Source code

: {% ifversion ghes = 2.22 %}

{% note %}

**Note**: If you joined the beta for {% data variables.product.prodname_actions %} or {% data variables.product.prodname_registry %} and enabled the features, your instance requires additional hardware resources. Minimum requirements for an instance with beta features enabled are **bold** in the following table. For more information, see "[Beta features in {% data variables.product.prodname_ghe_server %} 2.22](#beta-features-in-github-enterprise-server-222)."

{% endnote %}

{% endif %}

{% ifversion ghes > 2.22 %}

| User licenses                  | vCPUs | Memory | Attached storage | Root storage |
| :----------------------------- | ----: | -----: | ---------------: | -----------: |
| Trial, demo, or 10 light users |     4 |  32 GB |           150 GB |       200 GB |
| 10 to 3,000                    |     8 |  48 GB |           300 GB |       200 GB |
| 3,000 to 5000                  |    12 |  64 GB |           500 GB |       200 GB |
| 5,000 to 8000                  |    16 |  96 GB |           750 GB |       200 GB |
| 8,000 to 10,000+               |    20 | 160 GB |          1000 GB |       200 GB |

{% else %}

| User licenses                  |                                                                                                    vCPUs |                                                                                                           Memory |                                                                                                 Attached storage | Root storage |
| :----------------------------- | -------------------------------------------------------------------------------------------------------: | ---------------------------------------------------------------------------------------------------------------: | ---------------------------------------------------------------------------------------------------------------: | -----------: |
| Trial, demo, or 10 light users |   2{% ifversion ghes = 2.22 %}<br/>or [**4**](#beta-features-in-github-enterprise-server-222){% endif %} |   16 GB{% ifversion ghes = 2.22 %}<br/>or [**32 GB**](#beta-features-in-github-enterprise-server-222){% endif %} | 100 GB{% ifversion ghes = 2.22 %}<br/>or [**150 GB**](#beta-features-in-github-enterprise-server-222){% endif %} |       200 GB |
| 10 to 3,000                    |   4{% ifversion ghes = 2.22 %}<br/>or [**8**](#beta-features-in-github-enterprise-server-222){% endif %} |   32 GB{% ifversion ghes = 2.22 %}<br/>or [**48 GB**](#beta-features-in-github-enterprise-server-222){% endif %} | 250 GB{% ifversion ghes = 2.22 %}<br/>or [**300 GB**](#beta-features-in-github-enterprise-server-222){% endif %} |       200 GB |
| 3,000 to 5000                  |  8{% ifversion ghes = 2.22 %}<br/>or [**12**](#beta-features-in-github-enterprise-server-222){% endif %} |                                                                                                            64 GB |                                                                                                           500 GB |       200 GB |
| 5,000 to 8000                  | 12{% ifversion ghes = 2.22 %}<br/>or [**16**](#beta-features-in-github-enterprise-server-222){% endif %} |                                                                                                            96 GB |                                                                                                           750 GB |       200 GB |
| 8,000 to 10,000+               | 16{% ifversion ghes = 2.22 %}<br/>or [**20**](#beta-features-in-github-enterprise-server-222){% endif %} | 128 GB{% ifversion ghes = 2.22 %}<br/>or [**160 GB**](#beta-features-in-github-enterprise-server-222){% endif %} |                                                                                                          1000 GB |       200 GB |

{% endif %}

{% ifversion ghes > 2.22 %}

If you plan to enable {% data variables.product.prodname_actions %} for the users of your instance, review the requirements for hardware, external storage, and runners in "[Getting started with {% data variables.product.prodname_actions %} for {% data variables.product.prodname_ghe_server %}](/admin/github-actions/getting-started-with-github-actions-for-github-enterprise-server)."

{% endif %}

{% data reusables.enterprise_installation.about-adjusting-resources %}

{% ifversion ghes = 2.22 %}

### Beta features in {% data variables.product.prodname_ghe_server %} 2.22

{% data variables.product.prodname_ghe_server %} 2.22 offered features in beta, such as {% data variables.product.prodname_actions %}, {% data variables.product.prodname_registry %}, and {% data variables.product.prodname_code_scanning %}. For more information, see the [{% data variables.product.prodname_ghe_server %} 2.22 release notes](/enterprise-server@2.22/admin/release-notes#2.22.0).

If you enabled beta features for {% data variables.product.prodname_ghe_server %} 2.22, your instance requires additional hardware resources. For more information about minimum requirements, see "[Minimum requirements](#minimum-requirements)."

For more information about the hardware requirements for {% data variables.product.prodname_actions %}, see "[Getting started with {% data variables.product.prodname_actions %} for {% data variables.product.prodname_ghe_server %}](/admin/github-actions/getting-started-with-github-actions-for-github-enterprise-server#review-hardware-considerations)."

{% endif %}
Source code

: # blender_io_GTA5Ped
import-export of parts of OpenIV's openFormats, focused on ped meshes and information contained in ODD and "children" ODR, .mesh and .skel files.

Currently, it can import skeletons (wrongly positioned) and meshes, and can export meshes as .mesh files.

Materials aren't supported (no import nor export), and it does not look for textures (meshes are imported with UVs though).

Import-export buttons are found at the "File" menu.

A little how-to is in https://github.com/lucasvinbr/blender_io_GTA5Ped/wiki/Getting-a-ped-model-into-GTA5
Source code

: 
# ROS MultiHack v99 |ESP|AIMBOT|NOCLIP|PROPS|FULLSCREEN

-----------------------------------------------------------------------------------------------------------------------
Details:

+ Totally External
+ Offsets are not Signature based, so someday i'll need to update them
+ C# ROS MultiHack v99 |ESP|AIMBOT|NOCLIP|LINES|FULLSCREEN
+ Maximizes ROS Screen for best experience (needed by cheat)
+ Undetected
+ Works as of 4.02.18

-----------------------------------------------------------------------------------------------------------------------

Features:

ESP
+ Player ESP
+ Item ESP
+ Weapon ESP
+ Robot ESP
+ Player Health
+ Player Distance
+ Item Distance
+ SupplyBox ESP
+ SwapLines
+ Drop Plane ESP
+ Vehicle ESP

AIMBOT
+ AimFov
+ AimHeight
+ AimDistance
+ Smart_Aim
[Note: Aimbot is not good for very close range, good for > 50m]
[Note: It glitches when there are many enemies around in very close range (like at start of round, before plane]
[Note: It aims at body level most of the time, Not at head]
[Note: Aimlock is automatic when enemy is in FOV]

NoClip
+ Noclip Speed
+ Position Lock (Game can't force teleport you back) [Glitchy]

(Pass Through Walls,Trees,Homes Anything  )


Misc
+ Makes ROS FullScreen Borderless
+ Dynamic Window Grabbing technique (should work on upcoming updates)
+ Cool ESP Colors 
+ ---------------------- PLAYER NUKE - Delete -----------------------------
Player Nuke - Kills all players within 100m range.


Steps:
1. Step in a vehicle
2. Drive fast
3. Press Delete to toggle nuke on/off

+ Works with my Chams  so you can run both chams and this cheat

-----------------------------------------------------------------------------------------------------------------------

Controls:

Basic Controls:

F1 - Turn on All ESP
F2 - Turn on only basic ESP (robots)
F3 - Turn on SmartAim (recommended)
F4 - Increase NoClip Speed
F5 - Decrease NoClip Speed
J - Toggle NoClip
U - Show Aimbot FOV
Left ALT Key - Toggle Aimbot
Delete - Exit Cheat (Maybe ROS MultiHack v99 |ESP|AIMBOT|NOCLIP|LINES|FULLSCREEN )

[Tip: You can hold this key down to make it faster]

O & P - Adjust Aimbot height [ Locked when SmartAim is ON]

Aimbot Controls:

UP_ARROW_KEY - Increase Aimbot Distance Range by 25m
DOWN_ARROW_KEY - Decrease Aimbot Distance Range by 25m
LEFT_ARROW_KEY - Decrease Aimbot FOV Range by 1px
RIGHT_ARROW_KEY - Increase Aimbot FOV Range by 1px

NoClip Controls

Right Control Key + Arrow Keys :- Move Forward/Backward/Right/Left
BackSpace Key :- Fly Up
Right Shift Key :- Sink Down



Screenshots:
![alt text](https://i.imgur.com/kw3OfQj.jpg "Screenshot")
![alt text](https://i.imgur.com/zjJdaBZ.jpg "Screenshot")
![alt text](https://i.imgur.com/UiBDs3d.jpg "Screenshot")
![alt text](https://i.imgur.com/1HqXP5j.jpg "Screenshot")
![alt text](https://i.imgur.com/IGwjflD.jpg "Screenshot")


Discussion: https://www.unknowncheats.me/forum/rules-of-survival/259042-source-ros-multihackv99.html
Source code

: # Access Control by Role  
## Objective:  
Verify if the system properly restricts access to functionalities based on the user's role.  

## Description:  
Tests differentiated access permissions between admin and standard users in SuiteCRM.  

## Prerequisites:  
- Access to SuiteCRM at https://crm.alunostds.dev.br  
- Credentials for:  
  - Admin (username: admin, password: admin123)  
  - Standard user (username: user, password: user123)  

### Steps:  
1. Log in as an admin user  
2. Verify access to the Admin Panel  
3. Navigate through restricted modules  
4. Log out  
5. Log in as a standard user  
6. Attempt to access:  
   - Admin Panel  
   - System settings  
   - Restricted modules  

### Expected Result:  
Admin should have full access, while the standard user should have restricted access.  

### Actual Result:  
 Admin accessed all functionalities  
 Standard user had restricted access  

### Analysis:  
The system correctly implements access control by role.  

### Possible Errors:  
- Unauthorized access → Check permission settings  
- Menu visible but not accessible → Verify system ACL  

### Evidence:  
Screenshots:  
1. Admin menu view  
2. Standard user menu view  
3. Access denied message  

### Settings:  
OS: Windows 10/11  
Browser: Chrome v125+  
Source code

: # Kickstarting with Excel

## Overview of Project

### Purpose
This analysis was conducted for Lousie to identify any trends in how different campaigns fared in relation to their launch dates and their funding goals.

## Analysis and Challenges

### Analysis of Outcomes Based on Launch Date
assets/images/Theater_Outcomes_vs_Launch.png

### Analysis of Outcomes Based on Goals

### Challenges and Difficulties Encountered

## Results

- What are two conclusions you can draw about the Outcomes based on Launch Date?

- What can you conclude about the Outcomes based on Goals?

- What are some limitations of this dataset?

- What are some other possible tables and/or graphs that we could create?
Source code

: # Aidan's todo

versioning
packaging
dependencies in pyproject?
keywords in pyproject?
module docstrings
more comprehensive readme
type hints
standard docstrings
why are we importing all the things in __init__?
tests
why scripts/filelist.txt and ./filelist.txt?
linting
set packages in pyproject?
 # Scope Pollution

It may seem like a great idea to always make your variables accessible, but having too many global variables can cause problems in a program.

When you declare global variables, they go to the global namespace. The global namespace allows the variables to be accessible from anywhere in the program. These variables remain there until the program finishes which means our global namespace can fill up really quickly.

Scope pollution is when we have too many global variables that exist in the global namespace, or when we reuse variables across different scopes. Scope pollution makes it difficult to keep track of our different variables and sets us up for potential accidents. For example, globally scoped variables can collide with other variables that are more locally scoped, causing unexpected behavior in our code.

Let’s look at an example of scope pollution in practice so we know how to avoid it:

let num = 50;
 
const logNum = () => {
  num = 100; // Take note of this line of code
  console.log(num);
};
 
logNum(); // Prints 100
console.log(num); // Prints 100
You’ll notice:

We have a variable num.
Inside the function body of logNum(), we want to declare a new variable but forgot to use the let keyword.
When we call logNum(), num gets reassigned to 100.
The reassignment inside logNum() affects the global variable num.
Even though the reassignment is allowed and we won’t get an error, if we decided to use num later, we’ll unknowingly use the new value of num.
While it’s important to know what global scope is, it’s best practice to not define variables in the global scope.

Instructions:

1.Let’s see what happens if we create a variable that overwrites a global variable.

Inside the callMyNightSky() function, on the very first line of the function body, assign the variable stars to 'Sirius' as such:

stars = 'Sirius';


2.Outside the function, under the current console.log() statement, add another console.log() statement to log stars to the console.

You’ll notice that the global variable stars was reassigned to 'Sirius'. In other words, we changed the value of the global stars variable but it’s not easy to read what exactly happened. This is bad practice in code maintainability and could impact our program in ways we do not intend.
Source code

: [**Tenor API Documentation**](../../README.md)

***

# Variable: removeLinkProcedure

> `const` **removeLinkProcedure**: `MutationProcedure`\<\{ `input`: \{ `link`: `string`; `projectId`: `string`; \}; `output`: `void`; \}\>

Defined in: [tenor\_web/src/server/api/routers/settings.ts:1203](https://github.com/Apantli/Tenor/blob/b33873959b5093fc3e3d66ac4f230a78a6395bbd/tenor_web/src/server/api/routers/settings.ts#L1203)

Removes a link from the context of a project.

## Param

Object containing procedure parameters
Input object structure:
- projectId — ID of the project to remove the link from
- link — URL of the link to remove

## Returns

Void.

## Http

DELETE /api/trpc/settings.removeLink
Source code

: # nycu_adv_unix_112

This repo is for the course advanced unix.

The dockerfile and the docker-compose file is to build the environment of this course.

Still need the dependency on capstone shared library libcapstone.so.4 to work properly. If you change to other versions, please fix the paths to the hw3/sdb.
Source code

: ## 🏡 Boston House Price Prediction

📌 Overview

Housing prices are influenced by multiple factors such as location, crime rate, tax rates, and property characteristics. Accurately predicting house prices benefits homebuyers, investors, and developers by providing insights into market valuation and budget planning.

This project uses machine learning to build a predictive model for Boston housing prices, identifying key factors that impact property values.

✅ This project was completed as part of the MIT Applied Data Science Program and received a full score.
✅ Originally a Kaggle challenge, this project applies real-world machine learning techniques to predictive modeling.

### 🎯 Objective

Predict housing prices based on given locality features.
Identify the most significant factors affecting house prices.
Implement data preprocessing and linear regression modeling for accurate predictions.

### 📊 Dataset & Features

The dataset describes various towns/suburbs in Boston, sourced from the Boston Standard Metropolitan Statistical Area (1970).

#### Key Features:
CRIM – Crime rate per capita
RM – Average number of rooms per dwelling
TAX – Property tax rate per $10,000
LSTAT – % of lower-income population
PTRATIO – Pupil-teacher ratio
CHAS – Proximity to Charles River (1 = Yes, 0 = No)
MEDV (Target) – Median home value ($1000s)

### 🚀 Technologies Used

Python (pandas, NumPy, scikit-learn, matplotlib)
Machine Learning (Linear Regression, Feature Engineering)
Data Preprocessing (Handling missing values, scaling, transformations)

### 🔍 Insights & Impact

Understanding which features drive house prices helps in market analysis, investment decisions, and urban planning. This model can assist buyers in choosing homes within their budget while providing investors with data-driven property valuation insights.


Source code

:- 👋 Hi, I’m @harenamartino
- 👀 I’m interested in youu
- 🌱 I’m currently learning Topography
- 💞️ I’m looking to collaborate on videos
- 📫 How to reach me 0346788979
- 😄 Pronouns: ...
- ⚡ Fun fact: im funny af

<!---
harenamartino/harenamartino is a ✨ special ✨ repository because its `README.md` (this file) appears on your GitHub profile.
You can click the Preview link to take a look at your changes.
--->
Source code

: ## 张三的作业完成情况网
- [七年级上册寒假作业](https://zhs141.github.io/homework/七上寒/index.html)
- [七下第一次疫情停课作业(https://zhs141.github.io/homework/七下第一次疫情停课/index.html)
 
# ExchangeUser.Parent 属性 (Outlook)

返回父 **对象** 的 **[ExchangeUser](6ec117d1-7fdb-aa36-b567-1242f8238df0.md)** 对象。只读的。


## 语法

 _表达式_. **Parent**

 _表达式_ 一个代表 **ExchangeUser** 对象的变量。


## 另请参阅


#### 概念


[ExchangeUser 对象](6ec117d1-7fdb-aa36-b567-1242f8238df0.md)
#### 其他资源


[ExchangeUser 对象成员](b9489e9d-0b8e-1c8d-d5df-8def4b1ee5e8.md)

════════════════════

PROMPT:
Whenever the word "their" appears in a line of the listing, report that line.

TASK OUTPUT:
This analysis was conducted for Lousie to identify any trends in how different campaigns fared in relation to their launch dates and their funding goals.
Understanding which features drive house prices helps in market analysis, investment decisions, and urban planning. This model can assist buyers in choosing homes within their budget while providing investors with data-driven property valuation insights.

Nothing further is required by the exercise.